Many bills filed in Congress display more bluster: repeal the Oil Industry Deregulation Law of 1998 and restore the Oil Price Stabilization Fund (OPSF). Foisted and rejected in 2001 and again in 2007, this avatar refuses to die. Why? The OPSF means to address two market failures: (1) the social cost of the price volatility of the fuel price and (2) the abuse of market power by oil companies, or both. The micro-theoretic argument for price stabilization is compelling: Set the pump price of fuel according to the long-run average price of petroleum, accumulate reserves when the current petroleum price is less than the long-run average, de-cumulate reserves when the current price is higher than the long-run average and the expected balance of the reserve equals the seed fund made available initially. When the conditions are right, the OPSF erases pump price volatility stemming from global petroleum price fluctuations around the mean. It’s the closest you come to value for nothing! In reality, the proper implementation of OPSF requires some very difficult conditions. First, the government has to know the long-run average which involves accurate forecasting of petroleum prices. If this is too low, the OPSF becomes a general pump price subsidy as the fund goes in the red. The government also has to know when there is a regime shift (a rise, say, in the long-run average) and to adjust pump price accordingly. Most crucially, government must have the mettle to stare down political pressure when it’s time to raise the pump price. Given irresolute governance, the OPSF balance quickly goes into the red and becomes a permanent fiscal burden. This is what happened.
The OPSF contributed immensely to semi-permanent Philippine fiscal crisis from 1984 to 1998. The cost of OPSF to the taxpayer in 1998 alone would have been P8b. It subsidized motorists (with more subsidy going to SUV owners) while it bled the budget for infrastructure. Cheap fuel burned over bad roads means longer travel time, more fuel burned, and higher net fuel spending! Do you wonder why our road infrastructure is so bad compared to our regional neighbors?

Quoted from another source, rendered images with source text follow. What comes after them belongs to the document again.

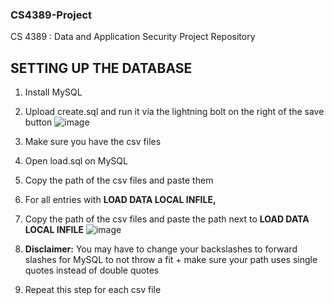 ### CS4389-Project
CS 4389 : Data and Application Security Project Repository

## SETTING UP THE DATABASE 
1. Install MySQL
2. Upload create.sql and run it via the lightning bolt on the right of the save button
 ![image](https://github.com/user-attachments/assets/2959d91f-603f-4b0d-b093-42dfbf633144)

4. Make sure you have the csv files
5. Open load.sql on MySQL
6. Copy the path of the csv files and paste them
7. For all entries with **LOAD DATA LOCAL INFILE,** 
8. Copy the path of the csv files and paste the path next to **LOAD DATA LOCAL INFILE**
![image](https://github.com/user-attachments/assets/60512cdf-220d-440a-b3c3-0cca3787dea4)

9. **Disclaimer:** You may have to change your backslashes to forward slashes for MySQL to not throw a fit + make sure your path uses single quotes instead of double quotes
10. Repeat this step for each csv file
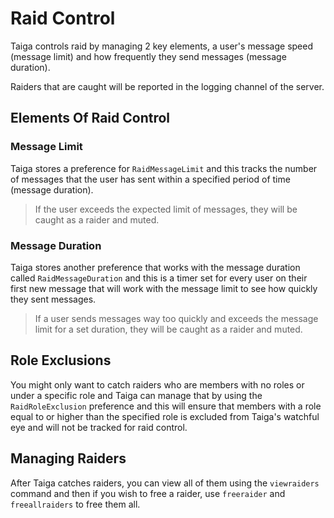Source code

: # Raid Control
Taiga controls raid by managing 2 key elements, a user's message speed (message limit) and how frequently they send 
messages (message duration).

Raiders that are caught will be reported in the logging channel of the server.

## Elements Of Raid Control
### Message Limit 
Taiga stores a preference for `RaidMessageLimit` and this tracks the number of messages that the user has sent within a 
specified period of time (message duration).

> If the user exceeds the expected limit of messages, they will be caught as a raider and muted.

### Message Duration
Taiga stores another preference that works with the message duration called `RaidMessageDuration` and this is a timer 
set for every user on their first new message that will work with the message limit to see how quickly they sent 
messages. 

> If a user sends messages way too quickly and exceeds the message limit for a set duration, 
they will be caught as a raider and muted.

## Role Exclusions
You might only want to catch raiders who are members with no roles or under a specific role and Taiga can manage that 
by using the `RaidRoleExclusion` preference and this will ensure that members with a role equal to or higher than the 
specified role is excluded from Taiga's watchful eye and will not be tracked for raid control.

## Managing Raiders
After Taiga catches raiders, you can view all of them using the `viewraiders` command and then if you wish to free a 
raider, use `freeraider` and `freeallraiders` to free them all.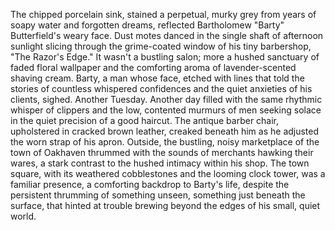 The chipped porcelain sink, stained a perpetual, murky grey from years of soapy water and forgotten dreams, reflected Bartholomew "Barty" Butterfield's weary face.  Dust motes danced in the single shaft of afternoon sunlight slicing through the grime-coated window of his tiny barbershop, "The Razor's Edge."  It wasn't a bustling salon;  more a hushed sanctuary of faded floral wallpaper and the comforting aroma of lavender-scented shaving cream.  Barty, a man whose face, etched with lines that told the stories of countless whispered confidences and the quiet anxieties of his clients, sighed.  Another Tuesday. Another day filled with the same rhythmic whisper of clippers and the low, contented murmurs of men seeking solace in the quiet precision of a good haircut.  The antique barber chair, upholstered in cracked brown leather, creaked beneath him as he adjusted the worn strap of his apron.  Outside, the bustling, noisy marketplace of the town of Oakhaven thrummed with the sounds of merchants hawking their wares, a stark contrast to the hushed intimacy within his shop.  The town square, with its weathered cobblestones and the looming clock tower, was a familiar presence, a comforting backdrop to Barty's life, despite the persistent thrumming of something unseen, something just beneath the surface, that hinted at trouble brewing beyond the edges of his small, quiet world.
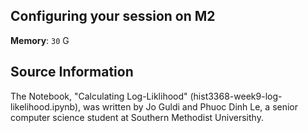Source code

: ## Configuring your session on M2

<!-- Your session's settings should look like the following image: 

<!-- ![placeholdertext]()

<!-- __Additional environments to load__: `environment` 

<!-- __Custom module paths__: `module use $HOME/digital-history/text_mining_with_python` -->

__Memory__: `30` G

## Source Information

The Notebook, "Calculating Log-Liklihood" (hist3368-week9-log-likelihood.ipynb), was written by Jo Guldi and Phuoc Dinh Le, a senior computer science student at Southern Methodist Universithy.
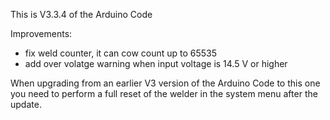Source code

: This is V3.3.4 of the Arduino Code

Improvements:

- fix weld counter, it can cow count up to 65535
- add over volatge warning when input voltage is 14.5 V or higher

When upgrading from an earlier V3 version of the Arduino Code to this one you need to perform a full reset of the welder in the system menu after the update.
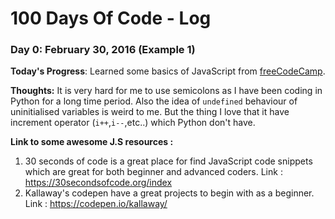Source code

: # 100 Days Of Code - Log

### Day 0: February 30, 2016 (Example 1)
**Today's Progress**: Learned some basics of JavaScript from [freeCodeCamp](https://learn.freecodecamp.org).

**Thoughts:** It is very hard for me to use semicolons as I have been coding in Python for a long time period. Also the idea of ``undefined`` behaviour of uninitialised variables is weird to me. But the thing I love that it have increment operator (``i++``,``i--``,etc..) which Python don't have.

**Link to some awesome J.S resources :** 

1. 30 seconds of code is a great place for find JavaScript code snippets which are great for both beginner and advanced coders. Link : https://30secondsofcode.org/index
2. Kallaway's codepen have a great projects to begin with as a beginner. Link : https://codepen.io/kallaway/
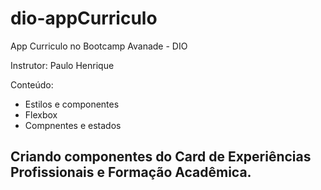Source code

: # dio-appCurriculo
App Curriculo no Bootcamp Avanade - DIO   

Instrutor: Paulo Henrique

Conteúdo:

- Estilos e componentes
- Flexbox
- Compnentes e estados


## Criando componentes do Card de Experiências Profissionais e Formação Acadêmica. 



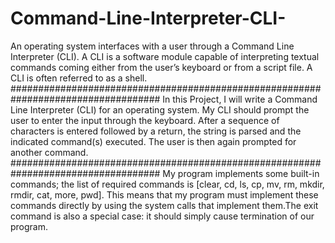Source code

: # Command-Line-Interpreter-CLI-
An operating system interfaces with a user through a Command Line Interpreter
(CLI). A CLI is a software module capable of interpreting textual commands coming either from the 
user’s keyboard or from a script file. A CLI is often referred to as a shell.
###################################################################################
In this Project, I will write a Command Line Interpreter (CLI) for an operating 
system. My CLI should prompt the user to enter the input through the keyboard. After a sequence 
of characters is entered followed by a return, the string is parsed and the indicated command(s) 
executed. The user is then again prompted for another command.
###################################################################################
My program implements some built-in commands; the list of required commands is [clear, cd, ls, cp, mv, rm, mkdir, 
rmdir, cat, more, pwd]. 
This means that my program must implement these commands directly by using the system calls 
that implement them.The exit command is also a special case: it should simply cause termination of our program.

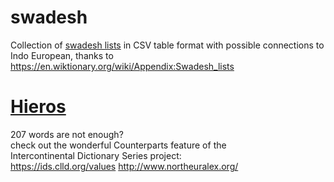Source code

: # swadesh
 Collection of [swadesh lists](https://en.wikipedia.org/wiki/Swadesh_list) in CSV table format with possible connections to Indo European, thanks to https://en.wiktionary.org/wiki/Appendix:Swadesh_lists 

# [Hieros](Hieroshttps://github.com/pannous/hieros/wiki/x)

207 words are not enough?  
check out the wonderful Counterparts feature of the  
Intercontinental Dictionary Series project:  
https://ids.clld.org/values
http://www.northeuralex.org/
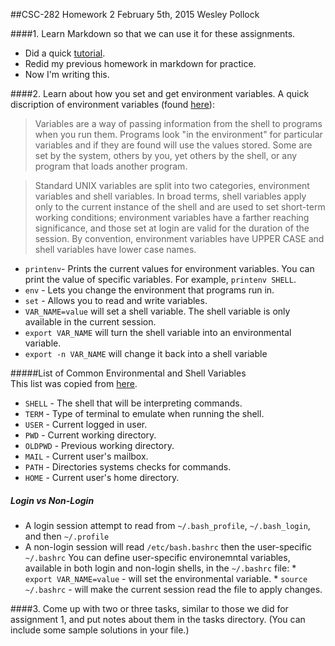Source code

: ##CSC-282 Homework 2
February 5th, 2015
Wesley Pollock

####1. Learn Markdown so that we can use it for these assignments.
* Did a quick [tutorial](http://markdowntutorial.com/).
* Redid my previous homework in markdown for practice.
* Now I'm writing this.

####2. Learn about how you set and get environment variables.
A quick discription of environment variables (found
     [here](http://www.ee.surrey.ac.uk/Teaching/Unix/unix8.html)):

>Variables are a way of passing information from the shell to programs when
 you run them. Programs look "in the environment" for particular variables
 and if they are found will use the values stored. Some are set by the
 system, others by you, yet others by the shell, or any program that loads
 another program.

>Standard UNIX variables are split into two categories, environment
 variables and shell variables. In broad terms, shell variables apply only
 to the current instance of the shell and are used to set short-term
 working conditions; environment variables have a farther reaching
 significance, and those set at login are valid for the duration of the
 session. By convention, environment variables have UPPER CASE and shell
 variables have lower case names. 

* `printenv`- Prints the current values for environment variables. 
  You can print the value of specific variables. For example, `printenv
 SHELL`.
* `env` - Lets you change the environment that programs run in.
* `set` - Allows you to read and write variables.
* `VAR_NAME=value` will set a shell variable.
  The shell variable is only available in the current session.
* `export VAR_NAME` will turn the shell variable into an environmental
  variable. 
* `export -n VAR_NAME` will change it back into a shell variable

#####List of Common Environmental and Shell Variables  
This list was copied from
[here](https://www.digitalocean.com/community/tutorials/how-to-read-and-set-environmental-and-shell-variables-on-a-linux-vps).

* `SHELL` - The shell that will be interpreting commands.
* `TERM` - Type of terminal to emulate when running the shell.
* `USER` - Current logged in user.
* `PWD` - Current working directory.
* `OLDPWD` - Previous working directory.
* `MAIL` - Current user's mailbox.
* `PATH` - Directories systems checks for commands.
* `HOME` - Current user's home directory.

##### Login vs Non-Login
* A login session attempt to read from `~/.bash_profile`, `~/.bash_login`,
and then `~/.profile`
* A non-login session will read `/etc/bash.bashrc` then the user-specific
`~/.bashrc`
  You can define user-specific environemntal variables, available in both
  login and non-login shells, in the `~/.bashrc` file:
        * `export VAR_NAME=value` - will set the environmental variable.
        * `source ~/.bashrc` - will make the current session read the file
        to apply changes. 
            
####3. Come up with two or three tasks, similar to those we did for assignment 1, and put notes about them in the tasks directory. (You can include some sample solutions in your file.)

Behind the OPSF proposal is the usual undercurrent of romance with a nationalized oil industry. Abuse of market power by oil companies is the perennial bogeyman. That the nationalization of the oil industry as a remedy opens the floodgates to misuse of government power is conveniently shelved. That government failure costs society more than market failure is forgotten. Forget "Telepono sa Barangay"; forget the massive overpricing at NFA; forget the water supply interruptions before MWSS was privatized. I shudder at the thought of the orgy of waste and rent-seeking.
It puzzles me how the people who normally castigate the government for failing to count votes properly or run trains properly also believe that the same government can operate, to public benefit, oil price stabilization or a nationalized oil industry. Why will the perennial rogue suddenly turn into a saint? I call it the fallacy of the frog prince: however ugly you are, the kiss of the princess will at once turn you into a handsome prince. The frog is the government and the princess is OPSF or your favorite state intervention! If only life was so simple!
Raul V. Fabella is with the UP School of Economics and the National Academy of Science and Technology.